__PROMPT__
An exact transcript is needed of the material below, beginning at the line that contains "## Как установить" and continuing through its last line; nothing else should appear.

(EXTRACTED INFORMATION begins)

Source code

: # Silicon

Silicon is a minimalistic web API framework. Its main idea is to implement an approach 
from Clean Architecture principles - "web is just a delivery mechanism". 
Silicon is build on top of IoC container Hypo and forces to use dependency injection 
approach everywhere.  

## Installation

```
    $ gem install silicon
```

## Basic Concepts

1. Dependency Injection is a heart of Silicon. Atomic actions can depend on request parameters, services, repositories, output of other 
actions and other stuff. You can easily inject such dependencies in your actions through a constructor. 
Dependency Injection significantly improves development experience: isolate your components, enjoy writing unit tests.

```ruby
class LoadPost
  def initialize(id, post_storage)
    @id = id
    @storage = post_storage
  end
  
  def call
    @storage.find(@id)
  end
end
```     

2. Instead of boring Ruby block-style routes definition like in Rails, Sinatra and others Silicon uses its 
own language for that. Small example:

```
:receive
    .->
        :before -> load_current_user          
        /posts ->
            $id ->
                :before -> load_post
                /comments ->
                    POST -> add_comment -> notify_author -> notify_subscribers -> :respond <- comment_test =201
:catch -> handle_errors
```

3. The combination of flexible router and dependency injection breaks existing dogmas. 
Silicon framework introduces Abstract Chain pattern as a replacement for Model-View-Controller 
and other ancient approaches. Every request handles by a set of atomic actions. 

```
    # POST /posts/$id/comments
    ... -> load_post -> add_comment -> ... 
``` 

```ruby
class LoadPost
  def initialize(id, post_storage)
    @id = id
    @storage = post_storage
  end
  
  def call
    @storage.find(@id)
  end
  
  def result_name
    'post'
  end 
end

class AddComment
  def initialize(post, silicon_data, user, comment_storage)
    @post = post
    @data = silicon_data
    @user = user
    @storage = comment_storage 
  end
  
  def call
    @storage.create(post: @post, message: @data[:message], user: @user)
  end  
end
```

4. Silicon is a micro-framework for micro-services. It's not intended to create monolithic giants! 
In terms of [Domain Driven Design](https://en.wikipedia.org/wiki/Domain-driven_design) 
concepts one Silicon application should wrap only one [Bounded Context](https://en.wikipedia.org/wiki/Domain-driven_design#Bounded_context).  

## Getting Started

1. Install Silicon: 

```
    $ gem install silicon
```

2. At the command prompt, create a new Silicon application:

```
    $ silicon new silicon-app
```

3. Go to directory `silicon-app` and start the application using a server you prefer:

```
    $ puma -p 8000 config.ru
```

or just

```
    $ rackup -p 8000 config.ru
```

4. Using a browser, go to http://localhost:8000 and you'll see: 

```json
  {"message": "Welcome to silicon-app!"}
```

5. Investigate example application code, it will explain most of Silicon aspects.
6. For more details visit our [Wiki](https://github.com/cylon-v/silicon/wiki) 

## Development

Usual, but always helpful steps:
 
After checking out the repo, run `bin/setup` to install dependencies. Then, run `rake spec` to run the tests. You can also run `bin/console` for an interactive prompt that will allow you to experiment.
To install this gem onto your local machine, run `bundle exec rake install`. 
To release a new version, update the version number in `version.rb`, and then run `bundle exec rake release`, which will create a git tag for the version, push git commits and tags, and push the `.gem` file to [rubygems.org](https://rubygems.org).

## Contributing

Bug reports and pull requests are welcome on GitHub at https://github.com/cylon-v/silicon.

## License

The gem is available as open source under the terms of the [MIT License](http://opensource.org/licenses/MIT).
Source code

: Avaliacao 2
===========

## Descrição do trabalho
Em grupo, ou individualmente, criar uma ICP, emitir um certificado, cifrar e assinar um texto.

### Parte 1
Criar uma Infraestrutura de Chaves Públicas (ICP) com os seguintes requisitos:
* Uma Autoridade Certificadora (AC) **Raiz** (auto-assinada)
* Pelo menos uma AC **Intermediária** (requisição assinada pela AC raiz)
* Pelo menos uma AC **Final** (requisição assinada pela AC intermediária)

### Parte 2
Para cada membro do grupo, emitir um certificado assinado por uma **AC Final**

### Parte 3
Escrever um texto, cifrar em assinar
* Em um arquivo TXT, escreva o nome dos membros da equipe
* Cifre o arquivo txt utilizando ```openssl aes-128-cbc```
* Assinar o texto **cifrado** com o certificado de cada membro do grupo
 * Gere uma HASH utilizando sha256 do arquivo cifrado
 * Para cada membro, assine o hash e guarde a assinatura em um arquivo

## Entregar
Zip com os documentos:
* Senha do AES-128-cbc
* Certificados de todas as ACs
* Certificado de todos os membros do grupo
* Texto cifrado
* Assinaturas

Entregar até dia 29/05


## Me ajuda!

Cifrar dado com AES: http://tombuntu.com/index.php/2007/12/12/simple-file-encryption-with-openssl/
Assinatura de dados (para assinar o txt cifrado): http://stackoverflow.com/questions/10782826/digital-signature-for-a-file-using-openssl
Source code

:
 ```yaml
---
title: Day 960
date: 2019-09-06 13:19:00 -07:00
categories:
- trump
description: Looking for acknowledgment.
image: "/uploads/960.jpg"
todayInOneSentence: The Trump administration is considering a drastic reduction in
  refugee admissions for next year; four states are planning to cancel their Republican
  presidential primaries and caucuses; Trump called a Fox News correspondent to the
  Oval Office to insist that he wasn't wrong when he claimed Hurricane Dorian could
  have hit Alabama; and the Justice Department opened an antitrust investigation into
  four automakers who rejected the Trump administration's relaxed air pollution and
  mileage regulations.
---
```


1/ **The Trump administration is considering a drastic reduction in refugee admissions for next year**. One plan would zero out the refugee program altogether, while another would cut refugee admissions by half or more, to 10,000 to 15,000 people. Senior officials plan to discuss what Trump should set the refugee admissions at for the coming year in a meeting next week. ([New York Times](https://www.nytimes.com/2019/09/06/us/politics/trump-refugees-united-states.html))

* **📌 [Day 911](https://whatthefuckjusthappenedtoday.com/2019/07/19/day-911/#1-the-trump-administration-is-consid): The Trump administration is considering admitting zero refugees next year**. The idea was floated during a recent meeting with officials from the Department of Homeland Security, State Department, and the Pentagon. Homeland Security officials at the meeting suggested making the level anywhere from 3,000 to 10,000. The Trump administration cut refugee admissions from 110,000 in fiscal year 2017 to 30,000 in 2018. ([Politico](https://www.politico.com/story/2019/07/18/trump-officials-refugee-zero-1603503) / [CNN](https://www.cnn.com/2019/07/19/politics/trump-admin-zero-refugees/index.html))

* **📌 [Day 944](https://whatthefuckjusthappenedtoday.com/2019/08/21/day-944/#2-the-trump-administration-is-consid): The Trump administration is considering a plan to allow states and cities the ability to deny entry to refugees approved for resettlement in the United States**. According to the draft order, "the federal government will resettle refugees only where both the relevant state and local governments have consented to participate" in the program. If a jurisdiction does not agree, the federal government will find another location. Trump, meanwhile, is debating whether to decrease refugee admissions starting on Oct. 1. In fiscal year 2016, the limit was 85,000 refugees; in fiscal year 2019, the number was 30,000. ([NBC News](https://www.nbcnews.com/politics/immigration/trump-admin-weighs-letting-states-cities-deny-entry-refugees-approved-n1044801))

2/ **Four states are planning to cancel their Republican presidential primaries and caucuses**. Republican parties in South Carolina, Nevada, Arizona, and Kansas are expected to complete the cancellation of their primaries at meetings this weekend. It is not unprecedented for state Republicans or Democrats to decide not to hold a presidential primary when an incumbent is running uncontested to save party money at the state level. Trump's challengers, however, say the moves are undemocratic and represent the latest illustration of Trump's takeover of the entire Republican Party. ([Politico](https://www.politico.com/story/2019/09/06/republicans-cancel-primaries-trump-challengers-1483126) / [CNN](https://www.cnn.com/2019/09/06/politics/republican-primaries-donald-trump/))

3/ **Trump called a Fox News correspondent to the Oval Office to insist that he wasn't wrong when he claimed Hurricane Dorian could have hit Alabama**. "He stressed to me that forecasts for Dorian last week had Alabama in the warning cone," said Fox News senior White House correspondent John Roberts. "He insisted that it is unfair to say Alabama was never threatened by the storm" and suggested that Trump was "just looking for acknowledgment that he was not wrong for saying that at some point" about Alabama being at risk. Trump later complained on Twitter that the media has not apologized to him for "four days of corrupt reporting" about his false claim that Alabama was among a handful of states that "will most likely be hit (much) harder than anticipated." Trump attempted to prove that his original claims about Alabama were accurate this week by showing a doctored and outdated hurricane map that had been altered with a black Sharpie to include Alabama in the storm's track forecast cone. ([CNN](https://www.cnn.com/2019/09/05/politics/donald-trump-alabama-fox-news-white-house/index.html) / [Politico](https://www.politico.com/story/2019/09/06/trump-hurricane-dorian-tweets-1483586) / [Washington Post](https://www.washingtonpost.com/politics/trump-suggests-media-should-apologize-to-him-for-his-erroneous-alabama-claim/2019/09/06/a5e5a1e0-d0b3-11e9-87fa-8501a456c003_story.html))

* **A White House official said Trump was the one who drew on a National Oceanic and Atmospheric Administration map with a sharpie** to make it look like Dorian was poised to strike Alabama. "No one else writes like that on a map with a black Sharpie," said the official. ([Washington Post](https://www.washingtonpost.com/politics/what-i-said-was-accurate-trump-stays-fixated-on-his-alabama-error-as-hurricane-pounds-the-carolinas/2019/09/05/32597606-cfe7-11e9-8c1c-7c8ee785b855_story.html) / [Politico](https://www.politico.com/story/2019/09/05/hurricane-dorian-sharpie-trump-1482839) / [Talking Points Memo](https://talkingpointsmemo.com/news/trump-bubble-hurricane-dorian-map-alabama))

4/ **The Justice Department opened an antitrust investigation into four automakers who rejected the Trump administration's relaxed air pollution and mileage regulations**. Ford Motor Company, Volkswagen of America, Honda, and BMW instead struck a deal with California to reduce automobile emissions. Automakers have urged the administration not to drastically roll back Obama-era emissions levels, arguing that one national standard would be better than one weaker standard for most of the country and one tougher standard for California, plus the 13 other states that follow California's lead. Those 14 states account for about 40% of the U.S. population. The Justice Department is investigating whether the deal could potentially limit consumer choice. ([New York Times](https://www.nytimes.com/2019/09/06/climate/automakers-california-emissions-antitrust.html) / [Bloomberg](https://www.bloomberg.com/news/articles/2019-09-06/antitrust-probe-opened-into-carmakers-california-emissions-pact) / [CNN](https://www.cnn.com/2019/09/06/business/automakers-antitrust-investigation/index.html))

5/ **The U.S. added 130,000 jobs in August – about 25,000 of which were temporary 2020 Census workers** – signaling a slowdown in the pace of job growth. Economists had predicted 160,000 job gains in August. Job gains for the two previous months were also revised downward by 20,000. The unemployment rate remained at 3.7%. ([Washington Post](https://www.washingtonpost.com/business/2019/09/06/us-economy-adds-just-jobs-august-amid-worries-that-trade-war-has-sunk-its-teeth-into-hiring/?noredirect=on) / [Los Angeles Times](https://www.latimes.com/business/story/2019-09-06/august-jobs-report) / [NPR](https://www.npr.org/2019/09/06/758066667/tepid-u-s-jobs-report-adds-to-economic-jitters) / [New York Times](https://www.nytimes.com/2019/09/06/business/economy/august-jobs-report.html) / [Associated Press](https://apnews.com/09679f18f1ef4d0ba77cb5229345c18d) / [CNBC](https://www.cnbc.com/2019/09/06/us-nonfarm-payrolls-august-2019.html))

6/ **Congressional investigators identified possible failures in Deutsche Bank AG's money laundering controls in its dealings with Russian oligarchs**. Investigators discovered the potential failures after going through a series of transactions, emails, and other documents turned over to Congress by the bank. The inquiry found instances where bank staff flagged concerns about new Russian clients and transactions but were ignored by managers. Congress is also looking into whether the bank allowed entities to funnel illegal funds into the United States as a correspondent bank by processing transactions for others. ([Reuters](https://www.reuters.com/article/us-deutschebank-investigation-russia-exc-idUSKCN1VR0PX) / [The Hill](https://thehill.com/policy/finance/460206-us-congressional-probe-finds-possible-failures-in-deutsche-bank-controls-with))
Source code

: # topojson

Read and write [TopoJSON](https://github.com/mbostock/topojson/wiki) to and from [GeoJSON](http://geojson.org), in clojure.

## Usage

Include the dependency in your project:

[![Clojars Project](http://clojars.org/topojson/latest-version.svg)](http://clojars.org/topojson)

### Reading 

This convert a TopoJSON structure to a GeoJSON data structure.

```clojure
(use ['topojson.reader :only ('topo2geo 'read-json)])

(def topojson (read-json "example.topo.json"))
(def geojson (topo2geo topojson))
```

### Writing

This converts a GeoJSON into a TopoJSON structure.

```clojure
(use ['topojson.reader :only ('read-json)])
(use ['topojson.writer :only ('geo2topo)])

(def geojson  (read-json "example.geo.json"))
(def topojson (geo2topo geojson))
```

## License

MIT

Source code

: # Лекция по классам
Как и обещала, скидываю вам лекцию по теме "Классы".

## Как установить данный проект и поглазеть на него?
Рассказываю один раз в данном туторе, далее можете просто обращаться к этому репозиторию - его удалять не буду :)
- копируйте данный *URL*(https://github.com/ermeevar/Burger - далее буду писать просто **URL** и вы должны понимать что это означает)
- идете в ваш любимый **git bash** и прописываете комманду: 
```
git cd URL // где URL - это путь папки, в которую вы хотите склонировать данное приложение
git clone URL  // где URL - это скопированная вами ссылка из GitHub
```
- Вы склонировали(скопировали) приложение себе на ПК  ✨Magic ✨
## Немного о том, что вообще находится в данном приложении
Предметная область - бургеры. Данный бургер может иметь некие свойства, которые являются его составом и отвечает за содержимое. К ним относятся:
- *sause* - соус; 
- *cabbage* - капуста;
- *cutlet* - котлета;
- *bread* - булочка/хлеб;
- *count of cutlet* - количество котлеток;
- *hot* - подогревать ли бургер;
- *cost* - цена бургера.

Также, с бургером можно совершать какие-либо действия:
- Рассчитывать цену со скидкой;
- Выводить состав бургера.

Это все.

(EXTRACTED INFORMATION ends)

__TASK RESULT__
## Как установить данный проект и поглазеть на него?
Рассказываю один раз в данном туторе, далее можете просто обращаться к этому репозиторию - его удалять не буду :)
- копируйте данный *URL*(https://github.com/ermeevar/Burger - далее буду писать просто **URL** и вы должны понимать что это означает)
- идете в ваш любимый **git bash** и прописываете комманду: 
```
git cd URL // где URL - это путь папки, в которую вы хотите склонировать данное приложение
git clone URL  // где URL - это скопированная вами ссылка из GitHub
```
- Вы склонировали(скопировали) приложение себе на ПК  ✨Magic ✨
## Немного о том, что вообще находится в данном приложении
Предметная область - бургеры. Данный бургер может иметь некие свойства, которые являются его составом и отвечает за содержимое. К ним относятся:
- *sause* - соус; 
- *cabbage* - капуста;
- *cutlet* - котлета;
- *bread* - булочка/хлеб;
- *count of cutlet* - количество котлеток;
- *hot* - подогревать ли бургер;
- *cost* - цена бургера.

Также, с бургером можно совершать какие-либо действия:
- Рассчитывать цену со скидкой;
- Выводить состав бургера.

Это все.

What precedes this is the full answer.